Raising her head, she could see another row of beds facing the first. Since all the beds were made—bedding, aisle fifteen—she assumed the elves were using it as a dormitory slash infirmary.

“Hey. You’re awake.”

“Claire!” A strong hand behind her back helped her sit. The world tilted. “Bucket!”

A bucket appeared with an efficiency that suggested this was not the first time.

Legs crossed, Diana grasped the turquoise plastic sides firmly and bent over.

“I can’t believe you’ve still got that much in your stomach,” Claire murmured worriedly when Diana finally sat up.

“I don’t. We’re on the Otherside, remember?” Diana gratefully took the offered water, poured some into her mouth, rinsed, and spat. “I could be channeling it from anywhere. Why is everything on an angle?”

“I’m guessing that when you sat up, the world tilted. It’s been happening every time you vomit, but don’t worry, it settles down.”

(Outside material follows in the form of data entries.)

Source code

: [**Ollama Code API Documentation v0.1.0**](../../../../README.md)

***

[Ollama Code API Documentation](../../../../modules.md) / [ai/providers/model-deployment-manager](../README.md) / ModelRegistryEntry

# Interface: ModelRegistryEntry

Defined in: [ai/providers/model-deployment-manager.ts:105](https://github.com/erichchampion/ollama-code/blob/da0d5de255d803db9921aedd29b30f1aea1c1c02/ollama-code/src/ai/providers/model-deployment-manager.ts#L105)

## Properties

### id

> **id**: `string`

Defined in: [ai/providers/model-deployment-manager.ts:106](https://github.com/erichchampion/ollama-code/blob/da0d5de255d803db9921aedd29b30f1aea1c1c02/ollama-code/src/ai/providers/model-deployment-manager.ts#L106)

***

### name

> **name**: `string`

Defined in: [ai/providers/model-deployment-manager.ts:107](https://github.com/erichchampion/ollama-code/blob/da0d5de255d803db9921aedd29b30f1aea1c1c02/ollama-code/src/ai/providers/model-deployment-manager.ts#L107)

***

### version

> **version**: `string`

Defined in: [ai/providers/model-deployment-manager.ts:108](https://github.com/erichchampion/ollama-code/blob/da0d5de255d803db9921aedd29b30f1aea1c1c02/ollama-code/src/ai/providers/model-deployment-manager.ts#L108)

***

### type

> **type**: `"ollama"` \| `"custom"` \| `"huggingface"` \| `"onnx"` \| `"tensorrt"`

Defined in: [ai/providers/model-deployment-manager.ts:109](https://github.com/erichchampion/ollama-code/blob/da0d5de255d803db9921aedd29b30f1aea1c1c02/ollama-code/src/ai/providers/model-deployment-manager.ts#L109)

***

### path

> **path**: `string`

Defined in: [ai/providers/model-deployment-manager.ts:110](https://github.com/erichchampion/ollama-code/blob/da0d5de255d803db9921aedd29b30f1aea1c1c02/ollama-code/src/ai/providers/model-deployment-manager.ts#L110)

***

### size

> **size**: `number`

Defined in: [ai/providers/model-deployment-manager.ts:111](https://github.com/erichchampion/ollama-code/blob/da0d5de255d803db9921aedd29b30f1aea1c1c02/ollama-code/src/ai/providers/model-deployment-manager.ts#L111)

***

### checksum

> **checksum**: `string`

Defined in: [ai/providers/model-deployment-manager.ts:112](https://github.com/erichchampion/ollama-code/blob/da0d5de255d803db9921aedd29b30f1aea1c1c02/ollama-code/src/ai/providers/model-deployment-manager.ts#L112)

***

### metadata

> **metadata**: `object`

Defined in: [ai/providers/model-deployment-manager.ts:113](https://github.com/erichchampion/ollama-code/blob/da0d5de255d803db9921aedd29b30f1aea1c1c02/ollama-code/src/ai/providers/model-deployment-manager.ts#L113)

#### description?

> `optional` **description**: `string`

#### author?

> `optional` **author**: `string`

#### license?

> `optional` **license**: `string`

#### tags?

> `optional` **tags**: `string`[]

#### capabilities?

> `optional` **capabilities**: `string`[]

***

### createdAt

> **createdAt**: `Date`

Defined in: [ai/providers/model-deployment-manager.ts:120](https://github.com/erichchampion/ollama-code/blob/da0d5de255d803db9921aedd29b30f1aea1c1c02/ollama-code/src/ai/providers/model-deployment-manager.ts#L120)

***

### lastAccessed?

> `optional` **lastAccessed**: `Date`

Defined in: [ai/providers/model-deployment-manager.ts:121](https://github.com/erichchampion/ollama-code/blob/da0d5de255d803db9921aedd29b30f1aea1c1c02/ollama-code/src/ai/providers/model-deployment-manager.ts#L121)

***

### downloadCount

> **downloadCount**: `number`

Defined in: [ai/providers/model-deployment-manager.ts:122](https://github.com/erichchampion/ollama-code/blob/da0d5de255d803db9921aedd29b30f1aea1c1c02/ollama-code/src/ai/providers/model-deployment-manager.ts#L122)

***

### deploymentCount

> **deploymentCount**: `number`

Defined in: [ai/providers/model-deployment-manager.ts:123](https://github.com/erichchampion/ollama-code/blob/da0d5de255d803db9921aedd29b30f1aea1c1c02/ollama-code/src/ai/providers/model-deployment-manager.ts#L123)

“I hurl and the earth moves?”

“I know, just what you need, more ego reinforcement.” Eyes averted from the contents, Claire set the bucket into the lower cupboard of the bedside table and closed the door.

Diana thought about that for a moment and shuddered.“Uh, Claire…”

“Do you want to deal with it?”

“Well, no, but…”

“Well, I don’t want to deal with it either and that means we don’t have to. Next time it comes out of the cupboard, it’ll be a new bucket. Okay, once it was a new cauldron because a couple of the kids were hanging around, but, mostly, it’s a bucket.”

“Cauldron?”

“We’re wizards.”

“Right. Don’t cauldrons go with witches?”

“I suspect the kids were a little confused by that wand trick.” Arms folded, brow furrowed, Claire walked almost all the way to Baby and Toddler Pajamas, returned, and reluctantly continued. “And they were also impressed.”

“I get the impression you’re less impressed,” Diana sighed.

“When you used the wand to destroy the dark elf, it didn’t pull power from the possibilities, it pulled it from you.”

“No sh…kidding, Sherlock.” Throwing back the covers, Diana cautiously swung her legs out over the side of the bed. The world wobbled a bit but went no farther off center. “That certainly explains why I feel like I’ve been puked up and left to dry on the sidewalk. Do you think the wand wasa trap?”